La strada per arrivare a Castiglione Messer Marino non è sicuramente delle più confortevoli e semplici, tuttavia quando si arriva la sensazione di benessere è talmente dirompente da sentirsi su un nuovo pianeta. Le piccole strade del paese sono quasi deserte e illuminate dalla timida luce di un sole che, da queste parti, va a dormire presto l’inverno. Proprio qui, camminando per le strade di montagna, si può arrivare al laboratorio del professor Giuseppe Colangelo, scultore da ormai una vita.
“Quando ero bambino ero bravissimo a fare il presepe, ero un maestro”, ci racconta, “la mia prima opera risale al secondo anno di istituto d’arte, periodo in cui ero appassionato della scultura di Giacomo Manzù, famoso per i suoi cardinali. Io feci un cardinale, dove lo spettatore poteva guardarlo da attraverso un chiavistello. Quest’opera andò venduta”.

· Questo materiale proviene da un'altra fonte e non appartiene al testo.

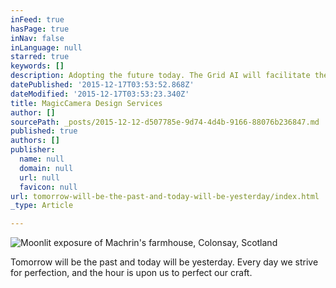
 ```yaml
---
inFeed: true
hasPage: true
inNav: false
inLanguage: null
starred: true
keywords: []
description: Adopting the future today. The Grid AI will facilitate the design and allow more time to elaborate.
datePublished: '2015-12-17T03:53:52.868Z'
dateModified: '2015-12-17T03:53:23.340Z'
title: MagicCamera Design Services
author: []
sourcePath: _posts/2015-12-12-d507785e-9d74-4d4b-9166-88076b236847.md
published: true
authors: []
publisher:
  name: null
  domain: null
  url: null
  favicon: null
url: tomorrow-will-be-the-past-and-today-will-be-yesterday/index.html
_type: Article

---
```

![Moonlit exposure of Machrin's farmhouse, Colonsay, Scotland](https://s3-us-west-2.amazonaws.com/the-grid-img/p/870c2508826ef9b47c5faa6079b8f21d6a515147.jpg)

Tomorrow will be the past and today will be yesterday. Every day we strive for perfection, and the hour is upon us to perfect our craft. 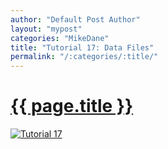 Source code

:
 ```yaml
---
author: "Default Post Author"
layout: "mypost"
categories: "MikeDane"
title: "Tutorial 17: Data Files"
permalink: "/:categories/:title/"
---
```


# [{{ page.title }}](https://youtu.be/M6b0KmLB-pM)
[![Tutorial 17](https://img.youtube.com/vi/M6b0KmLB-pM/0.jpg)](https://www.youtube.com/watch?v=M6b0KmLB-pM)



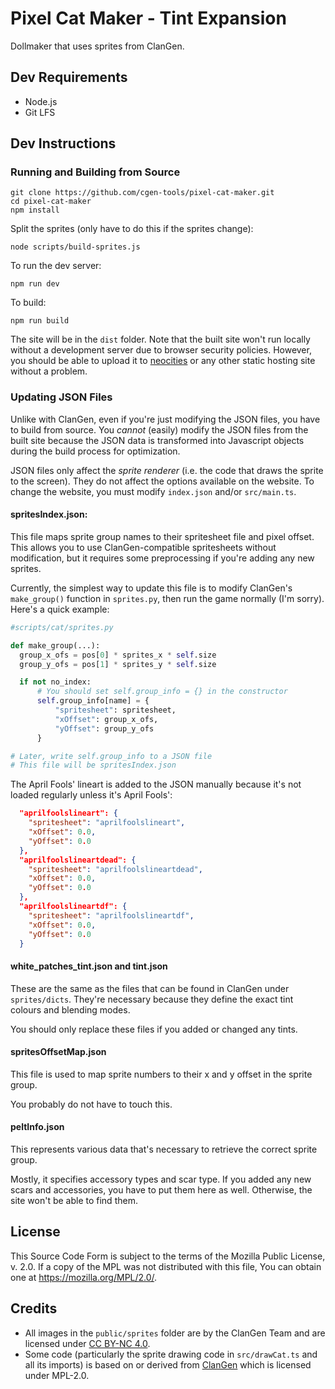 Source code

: # Pixel Cat Maker - Tint Expansion

Dollmaker that uses sprites from ClanGen.

## Dev Requirements

- Node.js
- Git LFS

## Dev Instructions

### Running and Building from Source

```
git clone https://github.com/cgen-tools/pixel-cat-maker.git
cd pixel-cat-maker
npm install
```

Split the sprites (only have to do this if the sprites change):
```
node scripts/build-sprites.js
```

To run the dev server:

```
npm run dev
```

To build:

```
npm run build
```

The site will be in the `dist` folder. Note that the built site won't run locally without a development server due to browser security policies. However, you should be able to upload it to [neocities](https://neocities.org) or any other static hosting site without a problem.

### Updating JSON Files

Unlike with ClanGen, even if you're just modifying the JSON files, you have to build from source. You _cannot_ (easily) modify the JSON files from the built site because the JSON data is transformed into Javascript objects during the build process for optimization.

JSON files only affect the _sprite renderer_ (i.e. the code that draws the sprite to the screen). They do not affect the options available on the website. To change the website, you must modify `index.json` and/or `src/main.ts`.

#### spritesIndex.json:

This file maps sprite group names to their spritesheet file and pixel offset. This allows you to use ClanGen-compatible spritesheets without modification, but it requires some preprocessing if you're adding any new sprites.

Currently, the simplest way to update this file is to modify ClanGen's `make_group()` function in `sprites.py`, then run the game normally (I'm sorry). Here's a quick example:

```py
#scripts/cat/sprites.py

def make_group(...):
  group_x_ofs = pos[0] * sprites_x * self.size
  group_y_ofs = pos[1] * sprites_y * self.size

  if not no_index:
      # You should set self.group_info = {} in the constructor
      self.group_info[name] = {
          "spritesheet": spritesheet,
          "xOffset": group_x_ofs,
          "yOffset": group_y_ofs
      }

# Later, write self.group_info to a JSON file
# This file will be spritesIndex.json
```

The April Fools' lineart is added to the JSON manually because it's not loaded regularly unless it's April Fools':
```json
  "aprilfoolslineart": {
    "spritesheet": "aprilfoolslineart",
    "xOffset": 0.0,
    "yOffset": 0.0
  },
  "aprilfoolslineartdead": {
    "spritesheet": "aprilfoolslineartdead",
    "xOffset": 0.0,
    "yOffset": 0.0
  },
  "aprilfoolslineartdf": {
    "spritesheet": "aprilfoolslineartdf",
    "xOffset": 0.0,
    "yOffset": 0.0
  }
```

#### white_patches_tint.json and tint.json

These are the same as the files that can be found in ClanGen under `sprites/dicts`. They're necessary because they define the exact tint colours and blending modes.

You should only replace these files if you added or changed any tints.

#### spritesOffsetMap.json

This file is used to map sprite numbers to their x and y offset in the sprite group.

You probably do not have to touch this.

#### peltInfo.json

This represents various data that's necessary to retrieve the correct sprite group.

Mostly, it specifies accessory types and scar type. If you added any new scars and accessories, you have to put them here as well. Otherwise, the site won't be able to find them.

## License

This Source Code Form is subject to the terms of the Mozilla Public
License, v. 2.0. If a copy of the MPL was not distributed with this
file, You can obtain one at https://mozilla.org/MPL/2.0/.

## Credits

* All images in the `public/sprites` folder are by the ClanGen Team and are licensed under 
[CC BY-NC 4.0](https://creativecommons.org/licenses/by-nc/4.0/).
* Some code (particularly the sprite drawing code in `src/drawCat.ts` and all its imports) is based on or derived from [ClanGen](https://github.com/ClanGenOfficial/clangen) which is licensed under MPL-2.0.
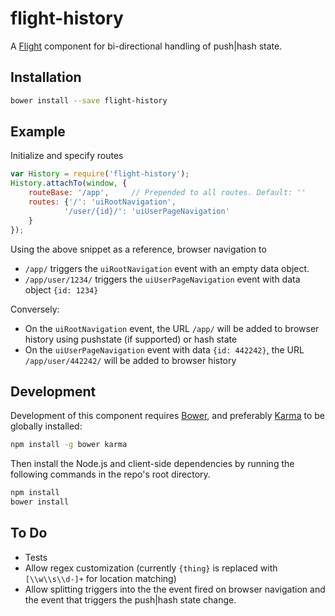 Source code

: # flight-history

A [Flight](https://github.com/twitter/flight) component for bi-directional handling 
of push|hash state.

## Installation

```bash
bower install --save flight-history
```

## Example

Initialize and specify routes

```javascript
var History = require('flight-history');
History.attachTo(window, {
    routeBase: '/app',     // Prepended to all routes. Default: ''
    routes: {'/': 'uiRootNavigation', 
            '/user/{id}/': 'uiUserPageNavigation'
    }
});
```

Using the above snippet as a reference, browser navigation to 

* `/app/` triggers the `uiRootNavigation` event with an empty data object.
* `/app/user/1234/` triggers the `uiUserPageNavigation` event with data object `{id: 1234}`

Conversely:

* On the `uiRootNavigation` event, the URL `/app/` will be added to browser history using pushstate (if supported) or hash state
* On the `uiUserPageNavigation` event with data `{id: 442242}`, the URL `/app/user/442242/` will be added to browser history

## Development

Development of this component requires [Bower](http://bower.io), and preferably
[Karma](http://karma-runner.github.io) to be globally installed:

```bash
npm install -g bower karma
```

Then install the Node.js and client-side dependencies by running the following
commands in the repo's root directory.

```bash
npm install
bower install
```

## To Do

* Tests
* Allow regex customization (currently `{thing}` is replaced with `[\\w\\s\\d-]+` for location matching)
* Allow splitting triggers into the the event fired on browser navigation and the event that triggers the push|hash state change. 
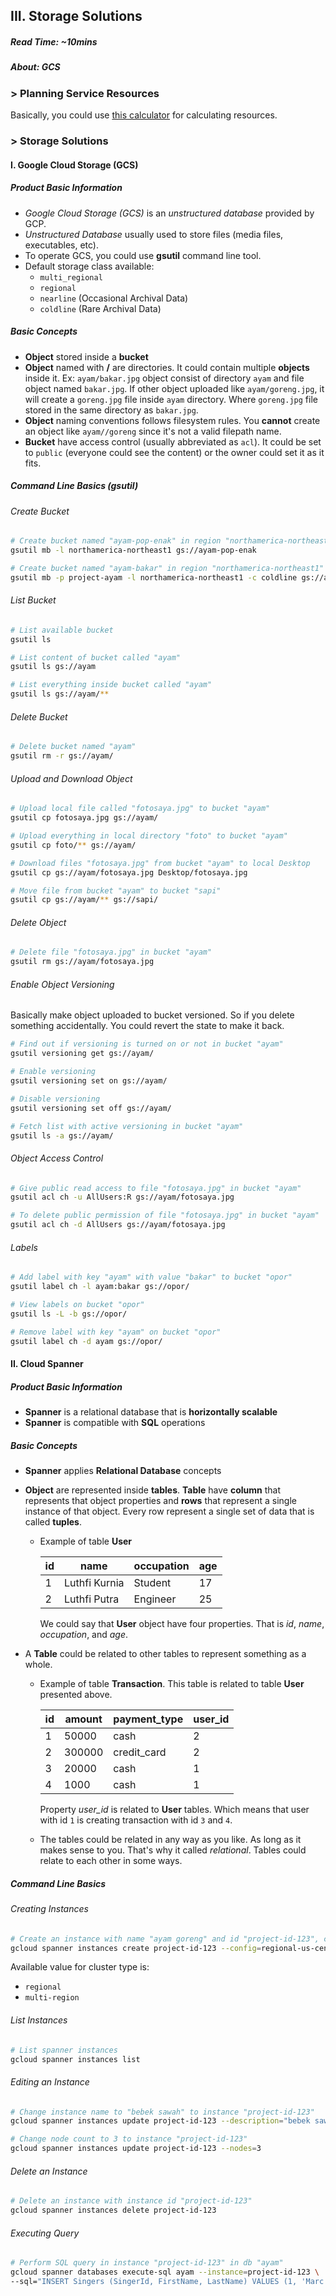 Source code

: ## III. Storage Solutions

##### Read Time: ~10mins

##### About: GCS

### > Planning Service Resources

Basically, you could use [this calculator](https://cloud.google.com/products/calculator/) for calculating resources.

### > Storage Solutions

#### I. Google Cloud Storage (GCS)

##### Product Basic Information

- _Google Cloud Storage (GCS)_ is an _unstructured database_ provided by GCP.
- _Unstructured Database_ usually used to store files (media files, executables, etc).
- To operate GCS, you could use **gsutil** command line tool.
- Default storage class available:
  - `multi_regional`
  - `regional`
  - `nearline` (Occasional Archival Data)
  - `coldline` (Rare Archival Data)

##### Basic Concepts

- **Object** stored inside a **bucket**
- **Object** named with **/** are directories. It could contain multiple **objects** inside it. Ex: `ayam/bakar.jpg` object consist of directory `ayam` and file object named `bakar.jpg`. If other object uploaded like `ayam/goreng.jpg`, it will create a `goreng.jpg` file inside `ayam` directory. Where `goreng.jpg` file stored in the same directory as `bakar.jpg`.
- **Object** naming conventions follows filesystem rules. You **cannot** create an object like `ayam//goreng` since it's not a valid filepath name.
- **Bucket** have access control (usually abbreviated as `acl`). It could be set to `public` (everyone could see the content) or the owner could set it as it fits.

##### Command Line Basics (gsutil)

###### Create Bucket

```sh
# Create bucket named "ayam-pop-enak" in region "northamerica-northeast1"
gsutil mb -l northamerica-northeast1 gs://ayam-pop-enak

# Create bucket named "ayam-bakar" in region "northamerica-northeast1" with storage class "coldline" and project name "project-ayam"
gsutil mb -p project-ayam -l northamerica-northeast1 -c coldline gs://ayam-bakar
```

###### List Bucket

```sh
# List available bucket
gsutil ls

# List content of bucket called "ayam"
gsutil ls gs://ayam

# List everything inside bucket called "ayam"
gsutil ls gs://ayam/**
```

###### Delete Bucket

```sh
# Delete bucket named "ayam"
gsutil rm -r gs://ayam/
```

###### Upload and Download Object

```sh
# Upload local file called "fotosaya.jpg" to bucket "ayam"
gsutil cp fotosaya.jpg gs://ayam/

# Upload everything in local directory "foto" to bucket "ayam"
gsutil cp foto/** gs://ayam/

# Download files "fotosaya.jpg" from bucket "ayam" to local Desktop
gsutil cp gs://ayam/fotosaya.jpg Desktop/fotosaya.jpg

# Move file from bucket "ayam" to bucket "sapi"
gsutil cp gs://ayam/** gs://sapi/
```

###### Delete Object

```sh
# Delete file "fotosaya.jpg" in bucket "ayam"
gsutil rm gs://ayam/fotosaya.jpg
```

###### Enable Object Versioning

Basically make object uploaded to bucket versioned. So if you delete something accidentally. You could revert the state to make it back.

```sh
# Find out if versioning is turned on or not in bucket "ayam"
gsutil versioning get gs://ayam/

# Enable versioning
gsutil versioning set on gs://ayam/

# Disable versioning
gsutil versioning set off gs://ayam/

# Fetch list with active versioning in bucket "ayam"
gsutil ls -a gs://ayam/
```

###### Object Access Control

```sh
# Give public read access to file "fotosaya.jpg" in bucket "ayam"
gsutil acl ch -u AllUsers:R gs://ayam/fotosaya.jpg

# To delete public permission of file "fotosaya.jpg" in bucket "ayam"
gsutil acl ch -d AllUsers gs://ayam/fotosaya.jpg
```

###### Labels

```sh
# Add label with key "ayam" with value "bakar" to bucket "opor"
gsutil label ch -l ayam:bakar gs://opor/

# View labels on bucket "opor"
gsutil ls -L -b gs://opor/

# Remove label with key "ayam" on bucket "opor"
gsutil label ch -d ayam gs://opor/
```

#### II. Cloud Spanner

##### Product Basic Information

- **Spanner** is a relational database that is **horizontally scalable** 
- **Spanner** is compatible with **SQL** operations

##### Basic Concepts

- **Spanner** applies **Relational Database** concepts

- **Object** are represented inside **tables**. **Table** have **column** that represents that object properties and **rows** that represent a single instance of that object. Every row represent a single set of data that is called **tuples**.

  - Example of table **User**

    | id   | name          | occupation | age  |
    | ---- | ------------- | ---------- | ---- |
    | 1    | Luthfi Kurnia | Student    | 17   |
    | 2    | Luthfi Putra  | Engineer   | 25   |

    We could say that **User** object have four properties. That is _id_, _name_, _occupation_, and _age_.

- A **Table** could be related to other tables to represent something as a whole.

  - Example of table **Transaction**. This table is related to table **User** presented above.

    | id   | amount | payment_type | user_id |
    | ---- | ------ | ------------ | ------- |
    | 1    | 50000  | cash         | 2       |
    | 2    | 300000 | credit_card  | 2       |
    | 3    | 20000  | cash         | 1       |
    | 4    | 1000   | cash         | 1       |

    Property _user_id_ is related to **User** tables. Which means that user with id `1` is creating transaction with id `3` and `4`.

  - The tables could be related in any way as you like. As long as it makes sense to you. That's why it called _relational_. Tables could relate to each other in some ways.

##### Command Line Basics

###### Creating Instances

```sh
# Create an instance with name "ayam goreng" and id "project-id-123", cluster type would be "regional" in "us-central1" and node needed will be "2"
gcloud spanner instances create project-id-123 --config=regional-us-central1 --description="ayam goreng" --nodes=2
```

Available value for cluster type is:

- `regional`
- `multi-region`

###### List Instances

```sh
# List spanner instances
gcloud spanner instances list
```

###### Editing an Instance

```sh
# Change instance name to "bebek sawah" to instance "project-id-123"
gcloud spanner instances update project-id-123 --description="bebek sawah"

# Change node count to 3 to instance "project-id-123"
gcloud spanner instances update project-id-123 --nodes=3
```

###### Delete an Instance

```sh
# Delete an instance with instance id "project-id-123"
gcloud spanner instances delete project-id-123
```

###### Executing Query 

```sh
# Perform SQL query in instance "project-id-123" in db "ayam"
gcloud spanner databases execute-sql ayam --instance=project-id-123 \
--sql="INSERT Singers (SingerId, FirstName, LastName) VALUES (1, 'Marc', 'Richards')"
```

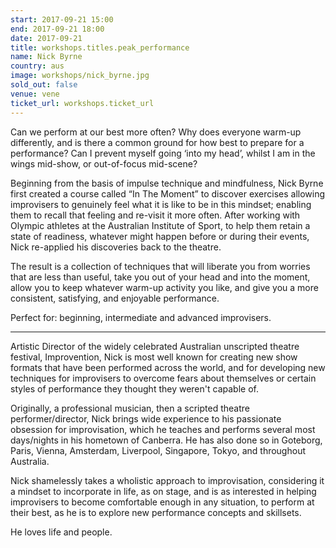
 ```yaml
---
start: 2017-09-21 15:00
end: 2017-09-21 18:00
date: 2017-09-21
title: workshops.titles.peak_performance
name: Nick Byrne
country: aus
image: workshops/nick_byrne.jpg
sold_out: false
venue: vene
ticket_url: workshops.ticket_url
---
```


Can we perform at our best more often? Why does everyone warm-up differently,
and is there a common ground for how best to prepare for a performance?
Can I prevent myself going ‘into my head’, whilst I am in the wings mid-show,
or out-of-focus mid-scene? 
 
Beginning from the basis of impulse technique and mindfulness, Nick Byrne
first created a course called “In The Moment” to discover exercises allowing
improvisers to genuinely feel what it is like to be in this mindset; enabling
them to recall that feeling and re-visit it more often. After working with
Olympic athletes at the Australian Institute of Sport, to help them retain
a state of readiness, whatever might happen before or during their events,
Nick re-applied his discoveries back to the theatre.

The result is a collection of techniques that will liberate you from worries
that are less than useful, take you out of your head and into the moment,
allow you to keep whatever warm-up activity you like, and give you a more
consistent, satisfying, and enjoyable performance.

Perfect for: beginning, intermediate and advanced improvisers.

------

Artistic Director of the widely celebrated Australian unscripted theatre festival,
Improvention, Nick is most well known for creating new show formats that have been
performed across the world, and for developing new techniques for improvisers to
overcome fears about themselves or certain styles of performance they thought
they weren't capable of.

Originally, a professional musician, then a scripted theatre performer/director,
Nick brings wide experience to his passionate obsession for improvisation, which
he teaches and performs several most days/nights in his hometown of Canberra.
He has also done so in Goteborg, Paris, Vienna, Amsterdam, Liverpool, Singapore,
Tokyo, and throughout Australia.

Nick shamelessly takes a wholistic approach to improvisation, considering it a
mindset to incorporate in life, as on stage, and is as interested in helping
improvisers to become comfortable enough in any situation, to perform at their best,
as he is to explore new performance concepts and skillsets.

He loves life and people.
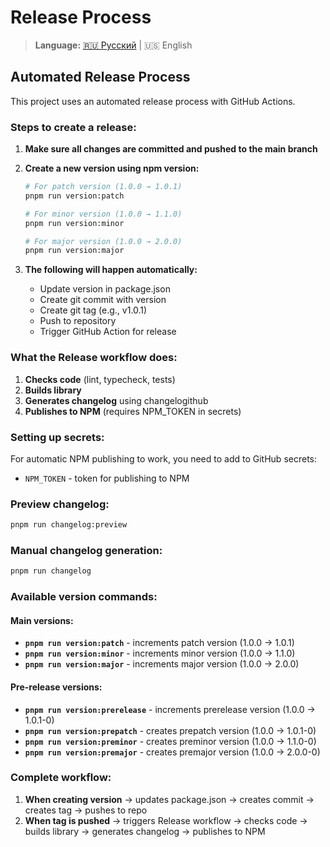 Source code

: # Release Process

> **Language:** [🇷🇺 Русский](./RELEASE.md) | 🇺🇸 English

## Automated Release Process

This project uses an automated release process with GitHub Actions.

### Steps to create a release:

1. **Make sure all changes are committed and pushed to the main branch**

2. **Create a new version using npm version:**
   ```bash
   # For patch version (1.0.0 → 1.0.1)
   pnpm run version:patch
   
   # For minor version (1.0.0 → 1.1.0)
   pnpm run version:minor
   
   # For major version (1.0.0 → 2.0.0)
   pnpm run version:major
   ```

3. **The following will happen automatically:**
   - Update version in package.json
   - Create git commit with version
   - Create git tag (e.g., v1.0.1)
   - Push to repository
   - Trigger GitHub Action for release

### What the Release workflow does:

1. **Checks code** (lint, typecheck, tests)
2. **Builds library**
3. **Generates changelog** using changelogithub
4. **Publishes to NPM** (requires NPM_TOKEN in secrets)

### Setting up secrets:

For automatic NPM publishing to work, you need to add to GitHub secrets:

- `NPM_TOKEN` - token for publishing to NPM

### Preview changelog:

```bash
pnpm run changelog:preview
```

### Manual changelog generation:

```bash
pnpm run changelog
```

### Available version commands:

#### Main versions:
- **`pnpm run version:patch`** - increments patch version (1.0.0 → 1.0.1)
- **`pnpm run version:minor`** - increments minor version (1.0.0 → 1.1.0)
- **`pnpm run version:major`** - increments major version (1.0.0 → 2.0.0)

#### Pre-release versions:
- **`pnpm run version:prerelease`** - increments prerelease version (1.0.0 → 1.0.1-0)
- **`pnpm run version:prepatch`** - creates prepatch version (1.0.0 → 1.0.1-0)
- **`pnpm run version:preminor`** - creates preminor version (1.0.0 → 1.1.0-0)
- **`pnpm run version:premajor`** - creates premajor version (1.0.0 → 2.0.0-0)

### Complete workflow:

1. **When creating version** → updates package.json → creates commit → creates tag → pushes to repo
2. **When tag is pushed** → triggers Release workflow → checks code → builds library → generates changelog → publishes to NPM 
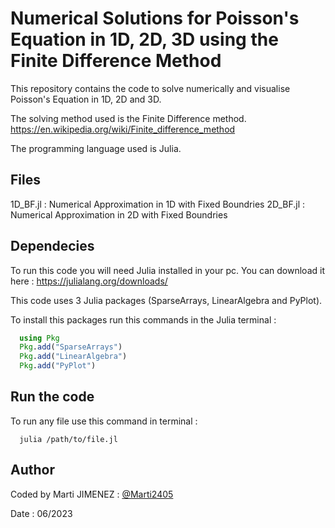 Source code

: 
# Numerical Solutions for Poisson's Equation in 1D, 2D, 3D using the Finite Difference Method

This repository contains the code to solve numerically and visualise Poisson's Equation in 1D, 2D and 3D.

The solving method used is the Finite Difference method. https://en.wikipedia.org/wiki/Finite_difference_method

The programming language used is Julia.




## Files

1D_BF.jl : Numerical Approximation in 1D with Fixed Boundries
2D_BF.jl : Numerical Approximation in 2D with Fixed Boundries

## Dependecies

To run this code you will need Julia installed in your pc. You can download it here : https://julialang.org/downloads/

This code uses 3 Julia packages (SparseArrays, LinearAlgebra and PyPlot). 

To install this packages run this commands in the Julia terminal :

```Julia
  using Pkg
  Pkg.add("SparseArrays")
  Pkg.add("LinearAlgebra")
  Pkg.add("PyPlot")
```

## Run the code

To run any file use this command in terminal :

```Cmd
  julia /path/to/file.jl
```

## Author
Coded by Marti JIMENEZ : [@Marti2405](https://github.com/Marti2405)

Date : 06/2023


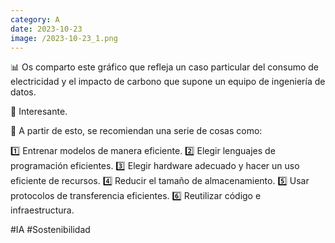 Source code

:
 ```yaml
--- 
category: A 
date: 2023-10-23 
image: /2023-10-23_1.png 
--- 
```


📊 Os comparto este gráfico que refleja un caso particular del consumo de electricidad y el impacto de carbono que supone un equipo de ingeniería de datos.

🤔 Interesante.

📝 A partir de esto, se recomiendan una serie de cosas como:

1️⃣ Entrenar modelos de manera eficiente.
2️⃣ Elegir lenguajes de programación eficientes.
3️⃣ Elegir hardware adecuado y hacer un uso eficiente de recursos.
4️⃣ Reducir el tamaño de almacenamiento.
5️⃣ Usar protocolos de transferencia eficientes.
6️⃣ Reutilizar código e infraestructura.

#IA #Sostenibilidad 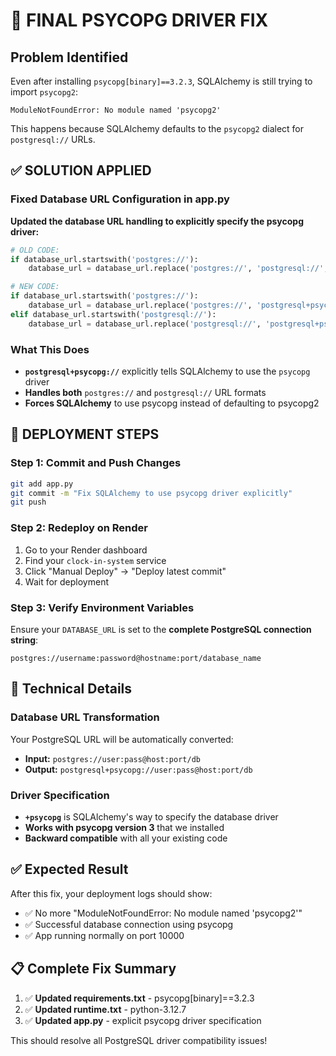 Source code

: # 🚨 FINAL PSYCOPG DRIVER FIX

## Problem Identified
Even after installing `psycopg[binary]==3.2.3`, SQLAlchemy is still trying to import `psycopg2`:
```
ModuleNotFoundError: No module named 'psycopg2'
```

This happens because SQLAlchemy defaults to the `psycopg2` dialect for `postgresql://` URLs.

## ✅ SOLUTION APPLIED

### Fixed Database URL Configuration in app.py
**Updated the database URL handling to explicitly specify the psycopg driver:**

```python
# OLD CODE:
if database_url.startswith('postgres://'):
    database_url = database_url.replace('postgres://', 'postgresql://', 1)

# NEW CODE:
if database_url.startswith('postgres://'):
    database_url = database_url.replace('postgres://', 'postgresql+psycopg://', 1)
elif database_url.startswith('postgresql://'):
    database_url = database_url.replace('postgresql://', 'postgresql+psycopg://', 1)
```

### What This Does
- **`postgresql+psycopg://`** explicitly tells SQLAlchemy to use the `psycopg` driver
- **Handles both** `postgres://` and `postgresql://` URL formats
- **Forces SQLAlchemy** to use psycopg instead of defaulting to psycopg2

## 🚀 DEPLOYMENT STEPS

### Step 1: Commit and Push Changes
```bash
git add app.py
git commit -m "Fix SQLAlchemy to use psycopg driver explicitly"
git push
```

### Step 2: Redeploy on Render
1. Go to your Render dashboard
2. Find your `clock-in-system` service
3. Click "Manual Deploy" → "Deploy latest commit"
4. Wait for deployment

### Step 3: Verify Environment Variables
Ensure your `DATABASE_URL` is set to the **complete PostgreSQL connection string**:
```
postgres://username:password@hostname:port/database_name
```

## 🔧 Technical Details

### Database URL Transformation
Your PostgreSQL URL will be automatically converted:
- **Input:** `postgres://user:pass@host:port/db`
- **Output:** `postgresql+psycopg://user:pass@host:port/db`

### Driver Specification
- **`+psycopg`** is SQLAlchemy's way to specify the database driver
- **Works with psycopg version 3** that we installed
- **Backward compatible** with all your existing code

## ✅ Expected Result
After this fix, your deployment logs should show:
- ✅ No more "ModuleNotFoundError: No module named 'psycopg2'"
- ✅ Successful database connection using psycopg
- ✅ App running normally on port 10000

## 📋 Complete Fix Summary
1. ✅ **Updated requirements.txt** - psycopg[binary]==3.2.3
2. ✅ **Updated runtime.txt** - python-3.12.7  
3. ✅ **Updated app.py** - explicit psycopg driver specification

This should resolve all PostgreSQL driver compatibility issues!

La formazione di Giuseppe inizia all’Istituto d’arte di Vasto negli anni in cui “C’erano dei grandi maestri: Besca, Armenti, Petrocelli, Asta, Milazzo. Grandi artisti”. Dopo trent’anni, Giuseppe insegna proprio lì, in quello che all’epoca era il suo Istituto d’arte e oggi è diventato Liceo artistico. Prima di Vasto ha passato diversi anni a insegnare a Basilea e poi a Perugia dopo aver terminato il proprio percorso all’interno dell’Accademia delle belle arti. Mentre ci racconta della sua vita, Giuseppe si muove da uno spazio all’altro del suo laboratorio, prendendo ora questa, ora quell’opera, come se fossero reperti storici di un percorso ben scandito e, soprattutto, scolpito nella pietra. Effettivamente Giuseppe ha avuto delle fasi creative diverse tra loro nell’arco della sua carriera. In questo momento l’elemento da cui trae maggiore ispirazione è la natura. Le sculture attuali rappresentano germinazioni, innesti, fioriture, fusti. “Mi ispiro molto alla natura. I miei drappi di pietra sono il simbolo che rimanda al vento, a come col tempo sia capace di modificare la pietra. I canyon ce lo insegnano, per esempio. È la prova di come una leggerezza possa modificare la massa”. Tuttavia, sparsi nello studio, sono diverse le figure femminili che troviamo scolpite nella pietra “Il filone precedente era collegato alle figure fittili, statuine che portavano fortuna da mettere nelle tombe – spiega – a me interessava molto la figura femminile, senza senso psicologico però, solo il senso della Grande Madre. Infatti, realizzai dei modelli proprio con la pietra della Majella, e anche lì il collegamento: Maja, la Madre, la Terra”.
Non c’è solo una stagionalità nei filoni seguiti da Giuseppe Colangelo, ma il suo lavoro sembra seguire l’andamento delle stagioni anche durante il corso dell’anno. “In inverno difficilmente scolpisco, faccio prevalentemente bozzetti”, bozzetti che, a primavera, quando le temperature sono più miti, fioriscono dalla pietra e si concretizzano nel loro senso e nella loro natura di opere d’arte. Nello studio di Giuseppe non c’è musica. O meglio, non nel senso stretto del termine. Il suono della pietra pomice che leviga la pietra è assoluto, riempitivo e, in qualche modo, sembra essere il suono di appartenenza di questo posto. Espandendosi oltre la soglia dello studio di Giuseppe, arriva fino ai boschi circostanti, li oltrepassa, ritorna alla pietra delle montagne del territorio.”Utilizzo molto la pietra della Majella, giallo paglierino solitamente. Sono pietre caratterizzate da una forte presenza fossile”, ci spiega indicandoci proprio il resto di una conchiglia incastonata nella pietra che ha nello studio, residuo di chissà quale era geologica.
Così, le opere di Giuseppe raccontano non solo quella che è la sua storia, ma anche quella del suo territorio, quella di tutti. Una narrazione che parte dal più inaspettato e forse angusto di tutti i luoghi, un piccolo paese di montagna dove il tempo scorre diversamente, ma quando gli si chiede il perché di una scelta così particolare, Giuseppe sorride e in modo molto semplice e lineare confessa: “Vivere in altitudine, con tutti i suoi difetti e le sue problematiche, mi ispira”.